Mungkinkah seseorang yang telah hidup selama beratus-ratus tahun tetap masih
gagah dan tampan? Ah, barangkali itu adalah wajah Ki Bujur Kerreh saat masih
muda, pikirku lagi.
“Ganteng
juga ya Ki Bujur Kerreh, tak kalah gagahnya dengan si keriting Anwar.” Ucap
Kumala meledekku, membanding-bandingkan aku dengan guru Mbah Satrawi.
Keriting-keriting begini aku masih termasuk kategori laki-laki tampan. Bahkan
aku orang yang paling tampan diantara laki-laki lain, setidaknya itulah menurut
ibuku. Tapi aku tak bernafsu untuk meladeni sindiran Kumala. Aku biarkan saja dia
berkata semaunya.
“Guruku
itu memang tampan. Pernah Ki bujur Kerreh akan diambil menantu oleh salah
seorang pedagang kaya raya dari kampung Pesisir saat dia masih senang berkelana
ke pantai-pantai. Tapi tawaran itu ditolaknya meski putri pedagang yang kaya
raya itu sangat cantik jelita. Dia lebih memilih hidup sendiri sebelum akhirnya
menyepi dalam gua.”
“Seandainya
saja sekarang Ki Bujur Kerreh ada disini. wah, aku tidak bisa membayangkan
betapa senangnya aku melihat seorang pemuda gagah dan punya ilmu tinggi pula.”

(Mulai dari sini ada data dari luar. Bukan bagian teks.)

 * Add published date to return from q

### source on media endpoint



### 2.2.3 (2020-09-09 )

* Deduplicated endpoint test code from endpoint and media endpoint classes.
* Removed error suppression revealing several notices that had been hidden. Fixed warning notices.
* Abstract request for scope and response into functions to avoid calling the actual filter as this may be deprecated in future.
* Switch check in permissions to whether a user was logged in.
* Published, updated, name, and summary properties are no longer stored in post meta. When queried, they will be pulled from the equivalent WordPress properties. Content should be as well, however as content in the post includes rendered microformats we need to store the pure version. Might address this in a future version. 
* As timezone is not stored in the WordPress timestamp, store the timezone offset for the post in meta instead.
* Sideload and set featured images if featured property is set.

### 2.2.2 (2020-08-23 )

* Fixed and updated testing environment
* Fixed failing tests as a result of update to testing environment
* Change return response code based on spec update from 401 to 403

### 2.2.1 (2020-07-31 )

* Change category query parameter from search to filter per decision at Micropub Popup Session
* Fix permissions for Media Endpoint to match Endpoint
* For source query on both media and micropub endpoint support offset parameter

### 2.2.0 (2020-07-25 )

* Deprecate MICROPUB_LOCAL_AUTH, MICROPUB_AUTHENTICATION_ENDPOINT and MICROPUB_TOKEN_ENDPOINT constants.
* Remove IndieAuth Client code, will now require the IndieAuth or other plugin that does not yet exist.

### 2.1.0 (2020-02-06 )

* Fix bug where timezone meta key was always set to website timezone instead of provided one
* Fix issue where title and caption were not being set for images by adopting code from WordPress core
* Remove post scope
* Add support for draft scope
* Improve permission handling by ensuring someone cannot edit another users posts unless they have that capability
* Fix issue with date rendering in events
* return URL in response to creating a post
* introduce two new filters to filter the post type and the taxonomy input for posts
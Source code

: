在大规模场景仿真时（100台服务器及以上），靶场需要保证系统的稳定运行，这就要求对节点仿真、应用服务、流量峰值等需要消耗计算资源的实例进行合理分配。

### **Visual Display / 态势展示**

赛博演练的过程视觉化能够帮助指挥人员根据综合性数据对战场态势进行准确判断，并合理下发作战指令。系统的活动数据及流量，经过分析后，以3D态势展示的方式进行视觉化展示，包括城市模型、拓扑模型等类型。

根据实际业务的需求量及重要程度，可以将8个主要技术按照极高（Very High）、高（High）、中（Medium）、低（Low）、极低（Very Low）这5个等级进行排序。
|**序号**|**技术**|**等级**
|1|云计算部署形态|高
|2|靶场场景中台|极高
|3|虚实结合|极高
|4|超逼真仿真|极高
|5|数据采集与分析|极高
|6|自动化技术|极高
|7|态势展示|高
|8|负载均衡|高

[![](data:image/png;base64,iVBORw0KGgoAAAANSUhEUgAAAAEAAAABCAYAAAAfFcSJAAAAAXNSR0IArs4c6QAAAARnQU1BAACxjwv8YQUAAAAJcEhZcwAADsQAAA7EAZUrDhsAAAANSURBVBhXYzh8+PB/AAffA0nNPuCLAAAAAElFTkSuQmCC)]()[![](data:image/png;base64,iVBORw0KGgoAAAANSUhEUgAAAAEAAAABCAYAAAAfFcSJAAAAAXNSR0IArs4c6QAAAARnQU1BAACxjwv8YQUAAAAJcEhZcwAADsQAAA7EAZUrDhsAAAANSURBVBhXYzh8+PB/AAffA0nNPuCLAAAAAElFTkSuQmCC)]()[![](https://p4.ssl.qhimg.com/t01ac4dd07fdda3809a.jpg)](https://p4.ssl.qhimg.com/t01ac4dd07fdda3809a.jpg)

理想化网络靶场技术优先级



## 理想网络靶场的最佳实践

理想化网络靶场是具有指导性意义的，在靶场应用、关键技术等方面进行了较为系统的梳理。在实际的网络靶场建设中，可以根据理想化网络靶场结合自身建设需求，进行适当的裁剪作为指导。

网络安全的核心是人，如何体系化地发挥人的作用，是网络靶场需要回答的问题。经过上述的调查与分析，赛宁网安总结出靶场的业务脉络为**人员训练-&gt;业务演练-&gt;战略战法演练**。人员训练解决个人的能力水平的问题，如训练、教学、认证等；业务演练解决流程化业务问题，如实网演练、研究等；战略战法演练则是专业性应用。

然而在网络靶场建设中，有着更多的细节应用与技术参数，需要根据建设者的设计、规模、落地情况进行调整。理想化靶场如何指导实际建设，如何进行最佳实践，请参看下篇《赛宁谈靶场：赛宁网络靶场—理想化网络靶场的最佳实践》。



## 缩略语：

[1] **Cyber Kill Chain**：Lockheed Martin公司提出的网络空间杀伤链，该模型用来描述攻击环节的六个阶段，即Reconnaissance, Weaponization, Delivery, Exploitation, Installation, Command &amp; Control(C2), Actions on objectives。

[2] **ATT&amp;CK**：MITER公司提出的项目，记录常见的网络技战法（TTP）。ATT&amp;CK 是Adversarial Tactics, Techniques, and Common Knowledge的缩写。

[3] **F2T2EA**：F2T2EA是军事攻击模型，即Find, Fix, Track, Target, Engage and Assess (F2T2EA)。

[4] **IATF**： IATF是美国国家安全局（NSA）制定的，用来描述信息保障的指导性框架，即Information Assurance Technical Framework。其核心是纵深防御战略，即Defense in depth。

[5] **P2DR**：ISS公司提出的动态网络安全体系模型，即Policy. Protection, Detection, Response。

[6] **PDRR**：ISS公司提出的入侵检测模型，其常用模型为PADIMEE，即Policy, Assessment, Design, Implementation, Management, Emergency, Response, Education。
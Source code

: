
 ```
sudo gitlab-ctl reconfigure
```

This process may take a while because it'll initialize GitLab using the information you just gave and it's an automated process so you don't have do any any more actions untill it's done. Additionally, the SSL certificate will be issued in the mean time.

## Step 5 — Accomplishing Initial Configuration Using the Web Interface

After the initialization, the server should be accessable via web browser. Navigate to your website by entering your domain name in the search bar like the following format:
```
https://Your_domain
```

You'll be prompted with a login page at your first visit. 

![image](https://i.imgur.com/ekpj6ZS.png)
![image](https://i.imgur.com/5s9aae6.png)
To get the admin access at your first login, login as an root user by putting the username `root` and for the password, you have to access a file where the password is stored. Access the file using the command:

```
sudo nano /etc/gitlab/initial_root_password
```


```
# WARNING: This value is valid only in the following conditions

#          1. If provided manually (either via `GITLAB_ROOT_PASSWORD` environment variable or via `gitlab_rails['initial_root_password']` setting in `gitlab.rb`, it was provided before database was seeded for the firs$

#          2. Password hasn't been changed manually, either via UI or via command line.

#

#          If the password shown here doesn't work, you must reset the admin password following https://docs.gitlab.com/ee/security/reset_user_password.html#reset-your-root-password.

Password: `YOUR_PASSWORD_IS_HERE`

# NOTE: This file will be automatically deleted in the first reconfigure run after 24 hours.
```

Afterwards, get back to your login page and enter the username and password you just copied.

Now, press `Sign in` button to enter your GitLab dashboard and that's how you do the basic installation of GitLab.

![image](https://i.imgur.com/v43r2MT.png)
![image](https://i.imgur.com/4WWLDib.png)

Pikiran Kumala mulai aneh-aneh. Kusenggol dia dengan lenganku. Ah, kurang
tampan apa sih aku sehingga dia terpesona dengan wajah yang dimiliki guru Mbah
Satrawi itu. Barangkali dia tidak penah bertanya kepada ibuku siapa laki-laki
yang paling tampan? Pasti jawabannya aku, setelah itu bapakku.
“Ki
Bujur kerreh itu sudah tua. Apa kamu gak dengar tadi apa yang dikatakan Mbah
Satrawi kalo umurnya sudah mencapai ratusan tahun, dan tentu pasti
wajahnya gak seperti dalam lukisan itu lagi?” aku mulai kesal dengan Kumala.
Mendengar
perdebatan kami Mbah Satrawi hanya tertawa. Hem, kumat lagi tawa yang sangat
lama dan juga bunyinya yang tidak enak didengar itu. Tapi, tawa itu seperti
membaca pikiran kami. Ah, tidak!
Setelah
waktu menunjukkan pukul tepat dua belas malam, kami menyingkir dari ruangan
utama sebagai tempat Mbah satrawi melakukan ritualnya. Kami pindah keruangan
lain untuk istirahat sebelum besok kami akan pulang.
………o0o………
Itulah
kebiasaan Mbah Satrawi sehari-harinya. Dia memulai ritualnya pada saat tengah
malam menjelang pagi dini hari dan mengakhiri ketika kokok ayam kampung miliknya
menyapa pagi yang masih menggigil di rahim cakrawala.
………o0o………
Begitulah
kehidupan Mbah Satrawi. Dia akan senantiasa mencari gurunya untuk mendapatkan
ilmu Lidah Naga itu, karena Mbah Satrawi tidak ingin melihat gurunya menjalani
kutukan hanya karena tidak mewariskan ilmu itu kepadanya.
Setelah
dua bulan kami menemui Mbah Satrawi, terlintas dibenakku untuk mengunjungi Gua
Selatan, tempat Ki Bujur Kerreh hidup berkawan ribuan kelelawar. Tapi, penjelasan
dari Mbah Satrawi bahwa sampai sekarang dia masih mencari gurunya itu, berarti
Ki Bujur Kerreh tidak sedang berada di dalam Gua itu. Juga dengan alasan karena
Eko takut akan terjadi apa-apa dengan kami maka kami urungkan niat itu meski
Kumala sangat ingin sekali melihat wajah Ki Bujur Kerreh secara langsung.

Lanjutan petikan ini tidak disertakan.